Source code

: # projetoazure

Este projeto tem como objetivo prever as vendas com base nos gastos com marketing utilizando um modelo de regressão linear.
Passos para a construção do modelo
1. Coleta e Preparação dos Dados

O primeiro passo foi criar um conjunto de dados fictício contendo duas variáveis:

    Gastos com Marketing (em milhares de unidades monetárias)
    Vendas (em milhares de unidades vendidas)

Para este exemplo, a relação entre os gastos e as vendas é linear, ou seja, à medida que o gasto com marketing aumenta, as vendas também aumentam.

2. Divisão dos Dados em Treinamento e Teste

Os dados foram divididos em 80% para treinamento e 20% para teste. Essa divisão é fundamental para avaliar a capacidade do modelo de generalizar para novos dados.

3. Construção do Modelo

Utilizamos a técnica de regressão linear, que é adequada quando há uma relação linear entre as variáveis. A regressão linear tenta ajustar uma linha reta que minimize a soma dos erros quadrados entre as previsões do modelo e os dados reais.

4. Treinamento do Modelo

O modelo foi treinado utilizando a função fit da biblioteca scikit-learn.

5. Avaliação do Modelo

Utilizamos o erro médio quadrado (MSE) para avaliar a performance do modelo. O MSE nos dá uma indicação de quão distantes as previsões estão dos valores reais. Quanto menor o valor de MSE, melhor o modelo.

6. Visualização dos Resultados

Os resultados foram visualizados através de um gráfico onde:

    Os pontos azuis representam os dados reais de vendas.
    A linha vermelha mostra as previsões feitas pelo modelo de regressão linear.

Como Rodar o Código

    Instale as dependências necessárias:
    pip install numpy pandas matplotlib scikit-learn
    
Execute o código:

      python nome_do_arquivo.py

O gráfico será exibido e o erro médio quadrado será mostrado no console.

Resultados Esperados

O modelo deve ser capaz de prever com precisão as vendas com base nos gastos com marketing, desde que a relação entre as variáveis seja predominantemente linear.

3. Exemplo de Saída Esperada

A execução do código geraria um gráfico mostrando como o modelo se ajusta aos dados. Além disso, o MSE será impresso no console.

━━━━━━━━━━━━━━━━━━━━━━━━━━━━━━

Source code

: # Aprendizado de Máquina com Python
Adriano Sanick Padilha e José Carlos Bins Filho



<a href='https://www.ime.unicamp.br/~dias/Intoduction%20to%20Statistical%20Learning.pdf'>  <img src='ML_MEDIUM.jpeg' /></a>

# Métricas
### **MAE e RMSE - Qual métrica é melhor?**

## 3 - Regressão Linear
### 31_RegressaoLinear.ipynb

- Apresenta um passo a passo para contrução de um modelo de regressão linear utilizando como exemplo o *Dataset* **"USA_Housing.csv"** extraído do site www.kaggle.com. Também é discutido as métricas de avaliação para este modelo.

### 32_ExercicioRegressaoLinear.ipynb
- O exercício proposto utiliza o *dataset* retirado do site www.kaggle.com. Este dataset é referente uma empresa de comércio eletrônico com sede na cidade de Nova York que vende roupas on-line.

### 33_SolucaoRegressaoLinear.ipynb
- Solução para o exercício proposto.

━━━━━━━━━━━━━━━━━━━━━━━━━━━━━━

* Task statement *
Copy all lines from the listing that contain "entre".

* Answer space *
Para este exemplo, a relação entre os gastos e as vendas é linear, ou seja, à medida que o gasto com marketing aumenta, as vendas também aumentam.
Utilizamos a técnica de regressão linear, que é adequada quando há uma relação linear entre as variáveis. A regressão linear tenta ajustar uma linha reta que minimize a soma dos erros quadrados entre as previsões do modelo e os dados reais.
O modelo deve ser capaz de prever com precisão as vendas com base nos gastos com marketing, desde que a relação entre as variáveis seja predominantemente linear.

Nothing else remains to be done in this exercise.